◆ **About this exercise**
Locate each line below that includes "distribution" and reproduce it.

(Document images with source code)
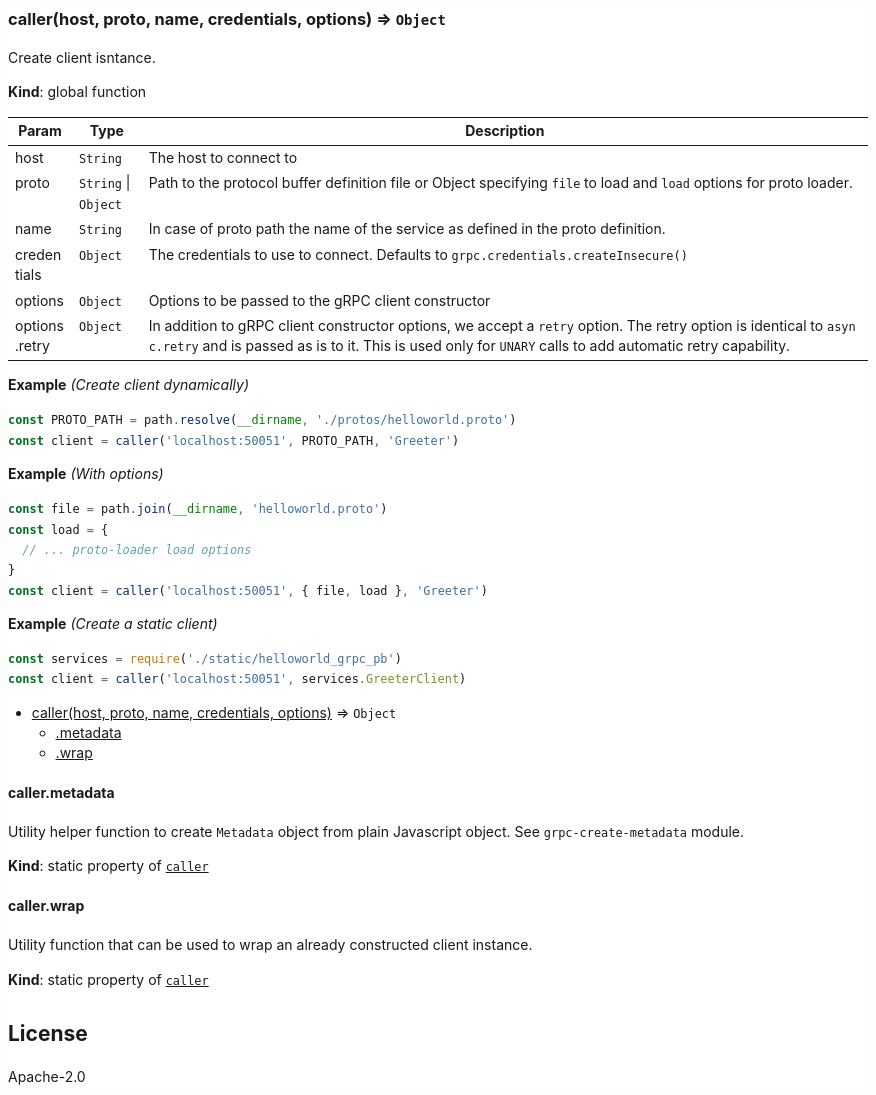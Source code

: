 ### caller(host, proto, name, credentials, options) ⇒ <code>Object</code>
Create client isntance.

**Kind**: global function  

| Param | Type | Description |
| --- | --- | --- |
| host | <code>String</code> | The host to connect to |
| proto | <code>String</code> \| <code>Object</code> | Path to the protocol buffer definition file or                              Object specifying <code>file</code> to load and <code>load</code> options for proto loader. |
| name | <code>String</code> | In case of proto path the name of the service as defined in the proto definition. |
| credentials | <code>Object</code> | The credentials to use to connect. Defaults to `grpc.credentials.createInsecure()` |
| options | <code>Object</code> | Options to be passed to the gRPC client constructor |
| options.retry | <code>Object</code> | In addition to gRPC client constructor options, we accept a `retry` option.                                 The retry option is identical to `async.retry` and is passed as is to it.                                 This is used only for `UNARY` calls to add automatic retry capability. |

**Example** *(Create client dynamically)*  
```js
const PROTO_PATH = path.resolve(__dirname, './protos/helloworld.proto')
const client = caller('localhost:50051', PROTO_PATH, 'Greeter')
```
**Example** *(With options)*  
```js
const file = path.join(__dirname, 'helloworld.proto')
const load = {
  // ... proto-loader load options
}
const client = caller('localhost:50051', { file, load }, 'Greeter')
```
**Example** *(Create a static client)*  
```js
const services = require('./static/helloworld_grpc_pb')
const client = caller('localhost:50051', services.GreeterClient)
```

* [caller(host, proto, name, credentials, options)](#caller) ⇒ <code>Object</code>
    * [.metadata](#caller.metadata)
    * [.wrap](#caller.wrap)

<a name="caller.metadata"></a>

#### caller.metadata
Utility helper function to create <code>Metadata</code> object from plain Javascript object.
See <code>grpc-create-metadata</code> module.

**Kind**: static property of [<code>caller</code>](#caller)  
<a name="caller.wrap"></a>

#### caller.wrap
Utility function that can be used to wrap an already constructed client instance.

**Kind**: static property of [<code>caller</code>](#caller)  
## License

  Apache-2.0
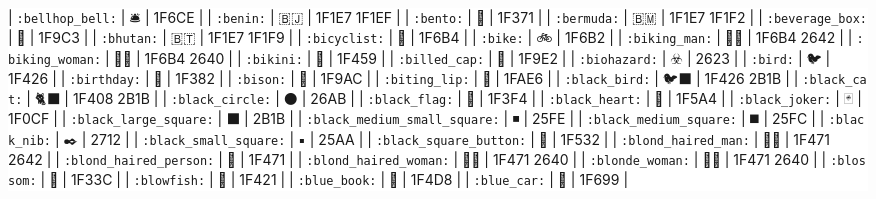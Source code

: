| `:bellhop_bell:` | :bellhop_bell: | 1F6CE | 
| `:benin:` | :benin: | 1F1E7 1F1EF | 
| `:bento:` | :bento: | 1F371 | 
| `:bermuda:` | :bermuda: | 1F1E7 1F1F2 | 
| `:beverage_box:` | :beverage_box: | 1F9C3 | 
| `:bhutan:` | :bhutan: | 1F1E7 1F1F9 | 
| `:bicyclist:` | :bicyclist: | 1F6B4 | 
| `:bike:` | :bike: | 1F6B2 | 
| `:biking_man:` | :biking_man: | 1F6B4 2642 | 
| `:biking_woman:` | :biking_woman: | 1F6B4 2640 | 
| `:bikini:` | :bikini: | 1F459 | 
| `:billed_cap:` | :billed_cap: | 1F9E2 | 
| `:biohazard:` | :biohazard: | 2623 | 
| `:bird:` | :bird: | 1F426 | 
| `:birthday:` | :birthday: | 1F382 | 
| `:bison:` | :bison: | 1F9AC | 
| `:biting_lip:` | :biting_lip: | 1FAE6 | 
| `:black_bird:` | :black_bird: | 1F426 2B1B | 
| `:black_cat:` | :black_cat: | 1F408 2B1B | 
| `:black_circle:` | :black_circle: | 26AB | 
| `:black_flag:` | :black_flag: | 1F3F4 | 
| `:black_heart:` | :black_heart: | 1F5A4 | 
| `:black_joker:` | :black_joker: | 1F0CF | 
| `:black_large_square:` | :black_large_square: | 2B1B | 
| `:black_medium_small_square:` | :black_medium_small_square: | 25FE | 
| `:black_medium_square:` | :black_medium_square: | 25FC | 
| `:black_nib:` | :black_nib: | 2712 | 
| `:black_small_square:` | :black_small_square: | 25AA | 
| `:black_square_button:` | :black_square_button: | 1F532 | 
| `:blond_haired_man:` | :blond_haired_man: | 1F471 2642 | 
| `:blond_haired_person:` | :blond_haired_person: | 1F471 | 
| `:blond_haired_woman:` | :blond_haired_woman: | 1F471 2640 | 
| `:blonde_woman:` | :blonde_woman: | 1F471 2640 | 
| `:blossom:` | :blossom: | 1F33C | 
| `:blowfish:` | :blowfish: | 1F421 | 
| `:blue_book:` | :blue_book: | 1F4D8 | 
| `:blue_car:` | :blue_car: | 1F699 | 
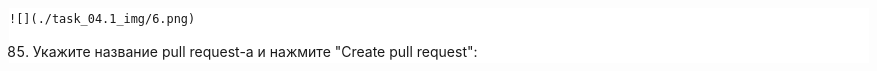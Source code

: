     ![](./task_04.1_img/6.png)

85. Укажите название pull request-a и нажмите "Create pull request":
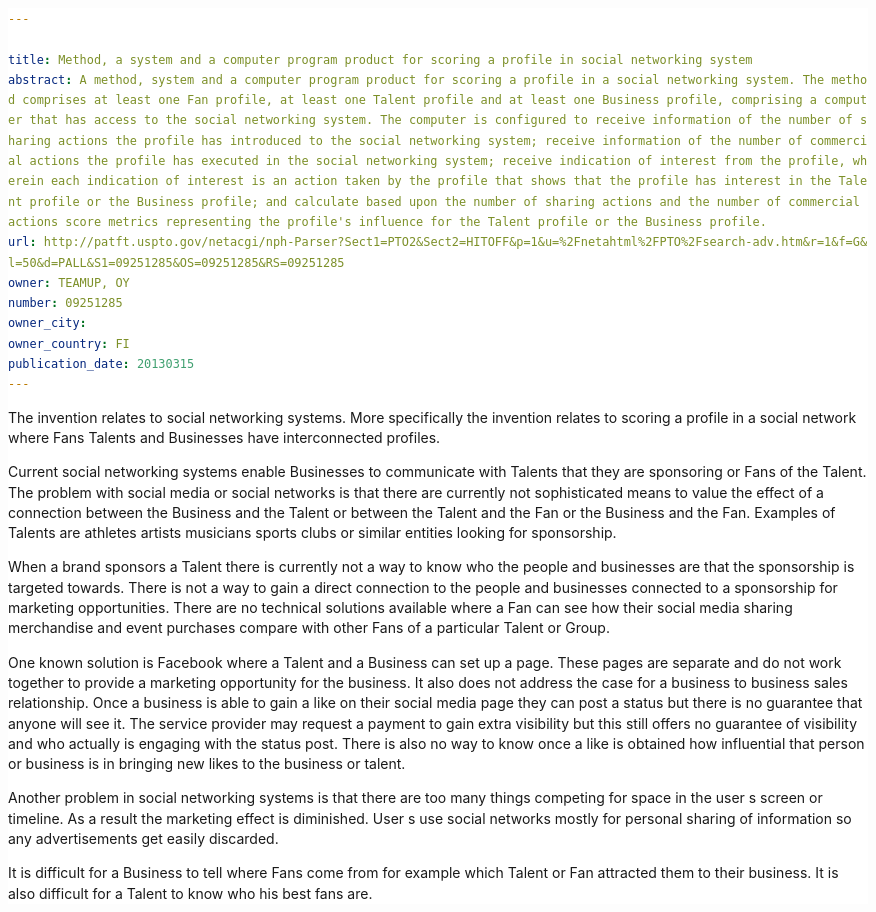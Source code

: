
```yaml
---

title: Method, a system and a computer program product for scoring a profile in social networking system
abstract: A method, system and a computer program product for scoring a profile in a social networking system. The method comprises at least one Fan profile, at least one Talent profile and at least one Business profile, comprising a computer that has access to the social networking system. The computer is configured to receive information of the number of sharing actions the profile has introduced to the social networking system; receive information of the number of commercial actions the profile has executed in the social networking system; receive indication of interest from the profile, wherein each indication of interest is an action taken by the profile that shows that the profile has interest in the Talent profile or the Business profile; and calculate based upon the number of sharing actions and the number of commercial actions score metrics representing the profile's influence for the Talent profile or the Business profile.
url: http://patft.uspto.gov/netacgi/nph-Parser?Sect1=PTO2&Sect2=HITOFF&p=1&u=%2Fnetahtml%2FPTO%2Fsearch-adv.htm&r=1&f=G&l=50&d=PALL&S1=09251285&OS=09251285&RS=09251285
owner: TEAMUP, OY
number: 09251285
owner_city: 
owner_country: FI
publication_date: 20130315
---
```

The invention relates to social networking systems. More specifically the invention relates to scoring a profile in a social network where Fans Talents and Businesses have interconnected profiles.

Current social networking systems enable Businesses to communicate with Talents that they are sponsoring or Fans of the Talent. The problem with social media or social networks is that there are currently not sophisticated means to value the effect of a connection between the Business and the Talent or between the Talent and the Fan or the Business and the Fan. Examples of Talents are athletes artists musicians sports clubs or similar entities looking for sponsorship.

When a brand sponsors a Talent there is currently not a way to know who the people and businesses are that the sponsorship is targeted towards. There is not a way to gain a direct connection to the people and businesses connected to a sponsorship for marketing opportunities. There are no technical solutions available where a Fan can see how their social media sharing merchandise and event purchases compare with other Fans of a particular Talent or Group.

One known solution is Facebook where a Talent and a Business can set up a page. These pages are separate and do not work together to provide a marketing opportunity for the business. It also does not address the case for a business to business sales relationship. Once a business is able to gain a like on their social media page they can post a status but there is no guarantee that anyone will see it. The service provider may request a payment to gain extra visibility but this still offers no guarantee of visibility and who actually is engaging with the status post. There is also no way to know once a like is obtained how influential that person or business is in bringing new likes to the business or talent.

Another problem in social networking systems is that there are too many things competing for space in the user s screen or timeline. As a result the marketing effect is diminished. User s use social networks mostly for personal sharing of information so any advertisements get easily discarded.

It is difficult for a Business to tell where Fans come from for example which Talent or Fan attracted them to their business. It is also difficult for a Talent to know who his best fans are.
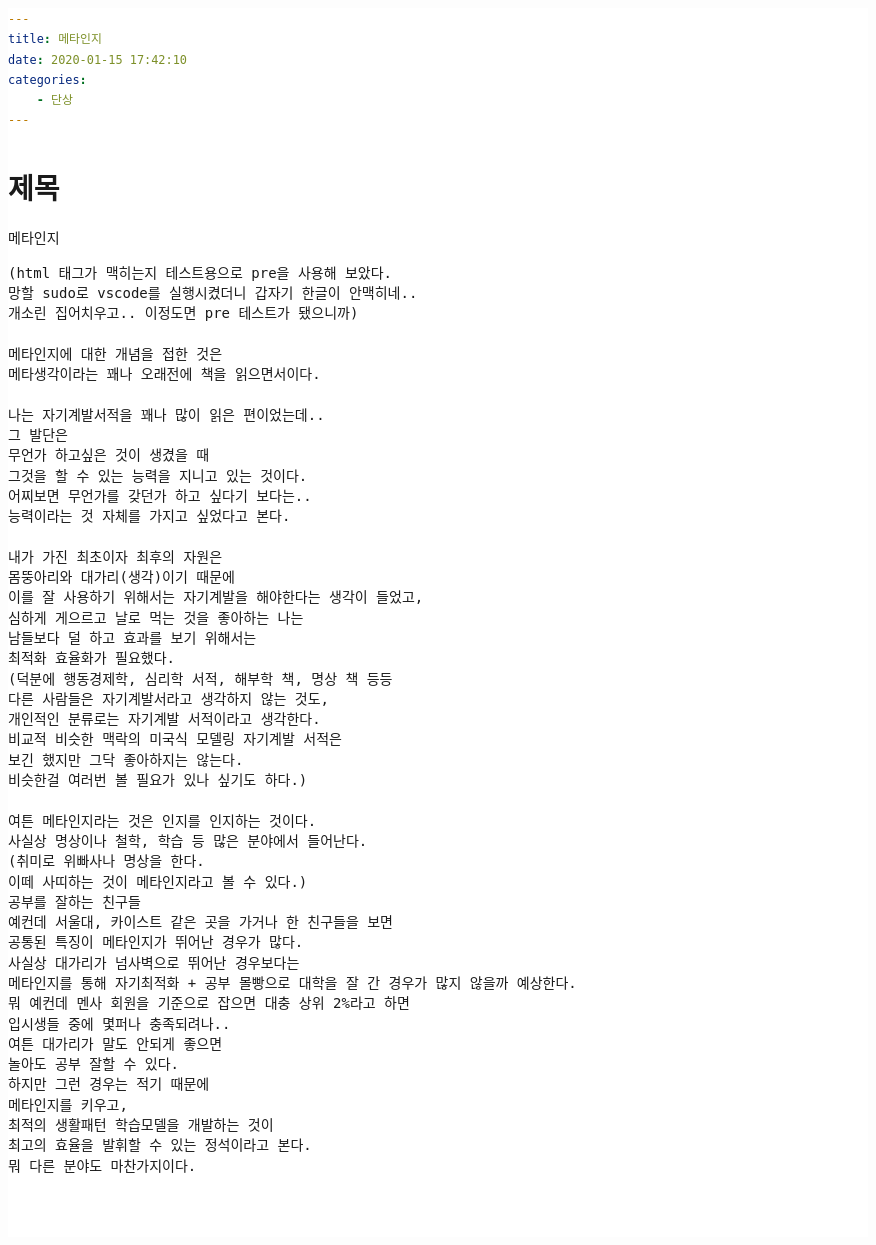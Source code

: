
 ```yaml
---
title: 메타인지
date: 2020-01-15 17:42:10
categories:
    - 단상
---
```


# 제목

메타인지

<pre>
(html 태그가 맥히는지 테스트용으로 pre을 사용해 보았다.
망할 sudo로 vscode를 실행시켰더니 갑자기 한글이 안맥히네..
개소린 집어치우고.. 이정도면 pre 테스트가 됐으니까)

메타인지에 대한 개념을 접한 것은 
메타생각이라는 꽤나 오래전에 책을 읽으면서이다.

나는 자기계발서적을 꽤나 많이 읽은 편이었는데..
그 발단은 
무언가 하고싶은 것이 생겼을 때
그것을 할 수 있는 능력을 지니고 있는 것이다.
어찌보면 무언가를 갖던가 하고 싶다기 보다는..
능력이라는 것 자체를 가지고 싶었다고 본다.

내가 가진 최초이자 최후의 자원은
몸뚱아리와 대가리(생각)이기 때문에
이를 잘 사용하기 위해서는 자기계발을 해야한다는 생각이 들었고,
심하게 게으르고 날로 먹는 것을 좋아하는 나는
남들보다 덜 하고 효과를 보기 위해서는
최적화 효율화가 필요했다.
(덕분에 행동경제학, 심리학 서적, 해부학 책, 명상 책 등등
다른 사람들은 자기계발서라고 생각하지 않는 것도,
개인적인 분류로는 자기계발 서적이라고 생각한다.
비교적 비슷한 맥락의 미국식 모델링 자기계발 서적은
보긴 했지만 그닥 좋아하지는 않는다.
비슷한걸 여러번 볼 필요가 있나 싶기도 하다.)

여튼 메타인지라는 것은 인지를 인지하는 것이다.
사실상 명상이나 철학, 학습 등 많은 분야에서 들어난다.
(취미로 위빠사나 명상을 한다.
이떼 사띠하는 것이 메타인지라고 볼 수 있다.)
공부를 잘하는 친구들
예컨데 서울대, 카이스트 같은 곳을 가거나 한 친구들을 보면
공통된 특징이 메타인지가 뛰어난 경우가 많다.
사실상 대가리가 넘사벽으로 뛰어난 경우보다는 
메타인지를 통해 자기최적화 + 공부 몰빵으로 대학을 잘 간 경우가 많지 않을까 예상한다.
뭐 예컨데 멘사 회원을 기준으로 잡으면 대충 상위 2%라고 하면
입시생들 중에 몇퍼나 충족되려나..
여튼 대가리가 말도 안되게 좋으면
놀아도 공부 잘할 수 있다.
하지만 그런 경우는 적기 때문에
메타인지를 키우고,
최적의 생활패턴 학습모델을 개발하는 것이
최고의 효율을 발휘할 수 있는 정석이라고 본다.
뭐 다른 분야도 마찬가지이다.
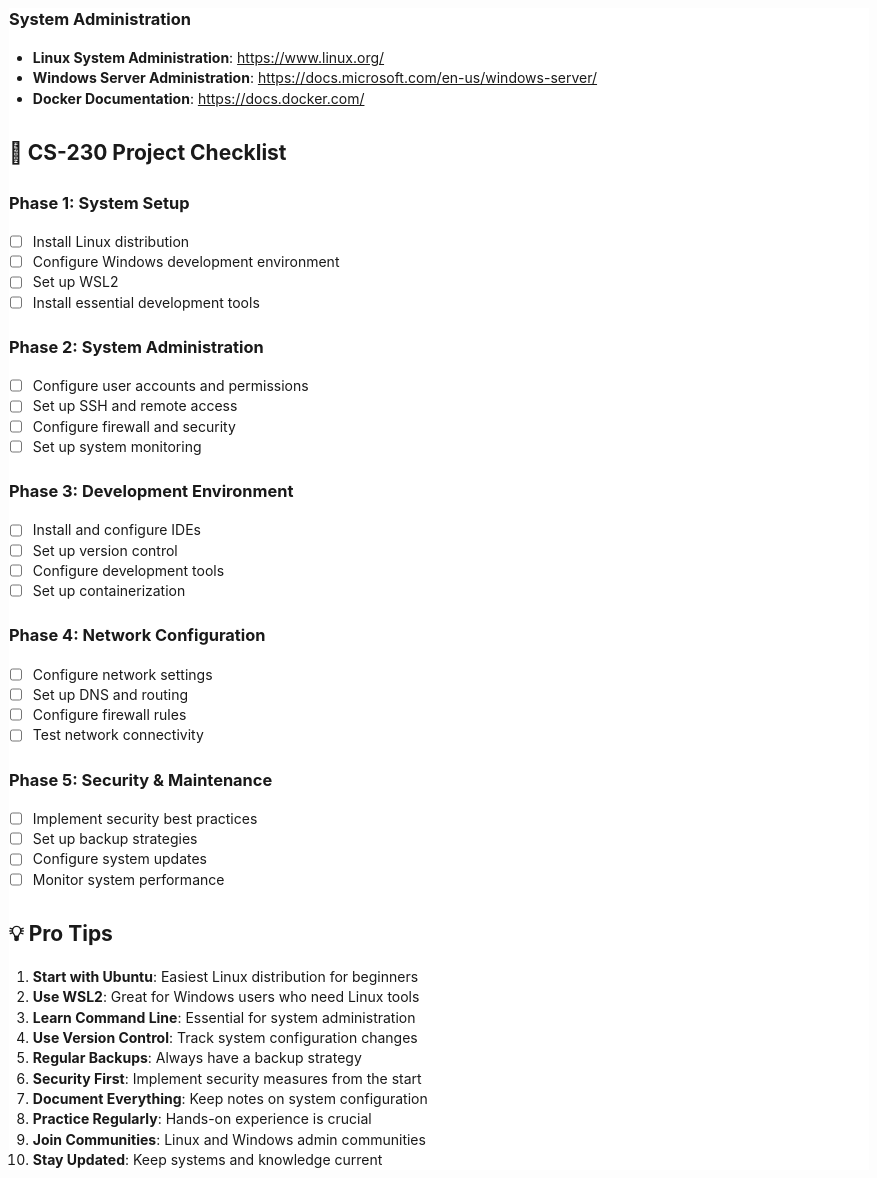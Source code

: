 ### System Administration
- **Linux System Administration**: https://www.linux.org/
- **Windows Server Administration**: https://docs.microsoft.com/en-us/windows-server/
- **Docker Documentation**: https://docs.docker.com/

## 🎯 CS-230 Project Checklist

### Phase 1: System Setup
- [ ] Install Linux distribution
- [ ] Configure Windows development environment
- [ ] Set up WSL2
- [ ] Install essential development tools

### Phase 2: System Administration
- [ ] Configure user accounts and permissions
- [ ] Set up SSH and remote access
- [ ] Configure firewall and security
- [ ] Set up system monitoring

### Phase 3: Development Environment
- [ ] Install and configure IDEs
- [ ] Set up version control
- [ ] Configure development tools
- [ ] Set up containerization

### Phase 4: Network Configuration
- [ ] Configure network settings
- [ ] Set up DNS and routing
- [ ] Configure firewall rules
- [ ] Test network connectivity

### Phase 5: Security & Maintenance
- [ ] Implement security best practices
- [ ] Set up backup strategies
- [ ] Configure system updates
- [ ] Monitor system performance

## 💡 Pro Tips

1. **Start with Ubuntu**: Easiest Linux distribution for beginners
2. **Use WSL2**: Great for Windows users who need Linux tools
3. **Learn Command Line**: Essential for system administration
4. **Use Version Control**: Track system configuration changes
5. **Regular Backups**: Always have a backup strategy
6. **Security First**: Implement security measures from the start
7. **Document Everything**: Keep notes on system configuration
8. **Practice Regularly**: Hands-on experience is crucial
9. **Join Communities**: Linux and Windows admin communities
10. **Stay Updated**: Keep systems and knowledge current
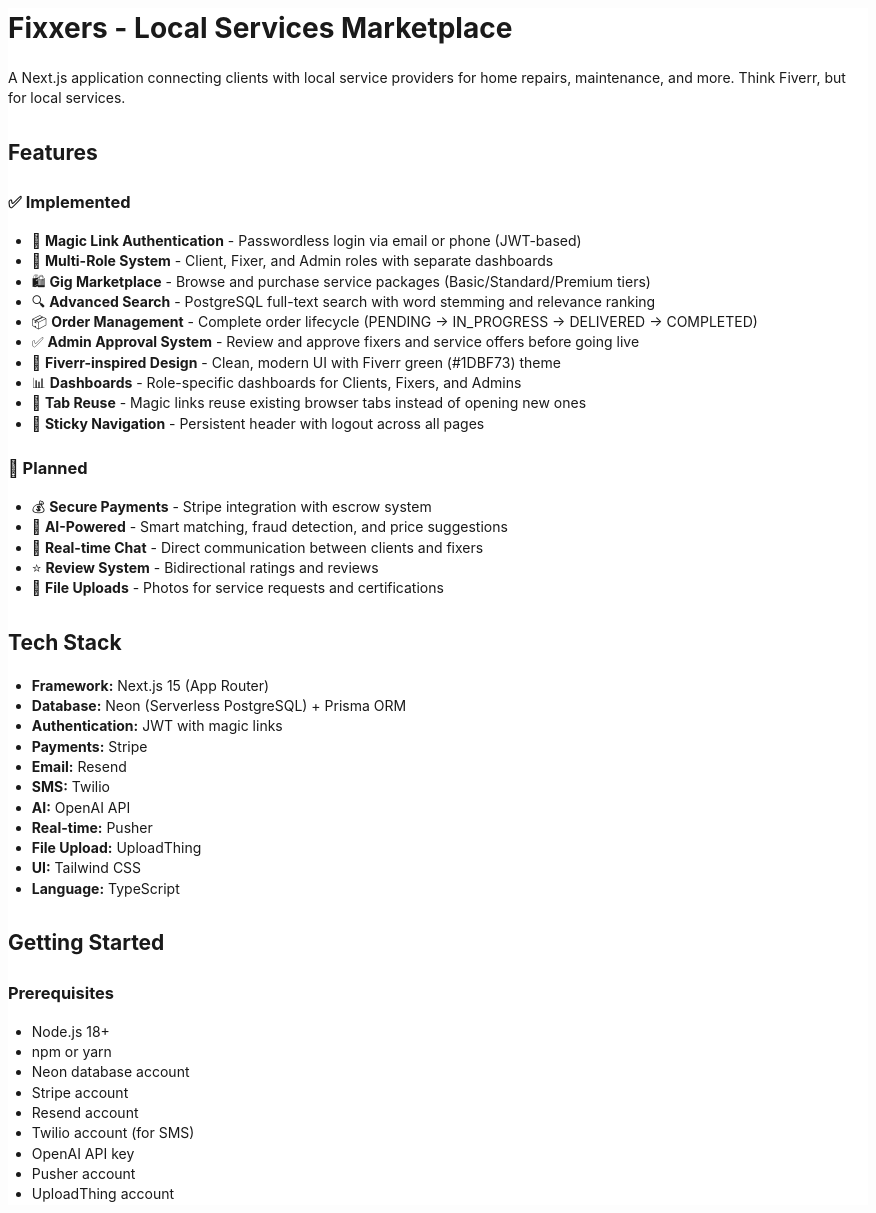 # Fixxers - Local Services Marketplace

A Next.js application connecting clients with local service providers for home repairs, maintenance, and more. Think Fiverr, but for local services.

## Features

### ✅ Implemented
- 🔐 **Magic Link Authentication** - Passwordless login via email or phone (JWT-based)
- 👥 **Multi-Role System** - Client, Fixer, and Admin roles with separate dashboards
- 🛍️ **Gig Marketplace** - Browse and purchase service packages (Basic/Standard/Premium tiers)
- 🔍 **Advanced Search** - PostgreSQL full-text search with word stemming and relevance ranking
- 📦 **Order Management** - Complete order lifecycle (PENDING → IN_PROGRESS → DELIVERED → COMPLETED)
- ✅ **Admin Approval System** - Review and approve fixers and service offers before going live
- 🎨 **Fiverr-inspired Design** - Clean, modern UI with Fiverr green (#1DBF73) theme
- 📊 **Dashboards** - Role-specific dashboards for Clients, Fixers, and Admins
- 🔄 **Tab Reuse** - Magic links reuse existing browser tabs instead of opening new ones
- 📱 **Sticky Navigation** - Persistent header with logout across all pages

### 🚧 Planned
- 💰 **Secure Payments** - Stripe integration with escrow system
- 🤖 **AI-Powered** - Smart matching, fraud detection, and price suggestions
- 💬 **Real-time Chat** - Direct communication between clients and fixers
- ⭐ **Review System** - Bidirectional ratings and reviews
- 📸 **File Uploads** - Photos for service requests and certifications

## Tech Stack

- **Framework:** Next.js 15 (App Router)
- **Database:** Neon (Serverless PostgreSQL) + Prisma ORM
- **Authentication:** JWT with magic links
- **Payments:** Stripe
- **Email:** Resend
- **SMS:** Twilio
- **AI:** OpenAI API
- **Real-time:** Pusher
- **File Upload:** UploadThing
- **UI:** Tailwind CSS
- **Language:** TypeScript

## Getting Started

### Prerequisites

- Node.js 18+
- npm or yarn
- Neon database account
- Stripe account
- Resend account
- Twilio account (for SMS)
- OpenAI API key
- Pusher account
- UploadThing account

◆ **Answer below**
- [ ] Install Linux distribution
1. **Start with Ubuntu**: Easiest Linux distribution for beginners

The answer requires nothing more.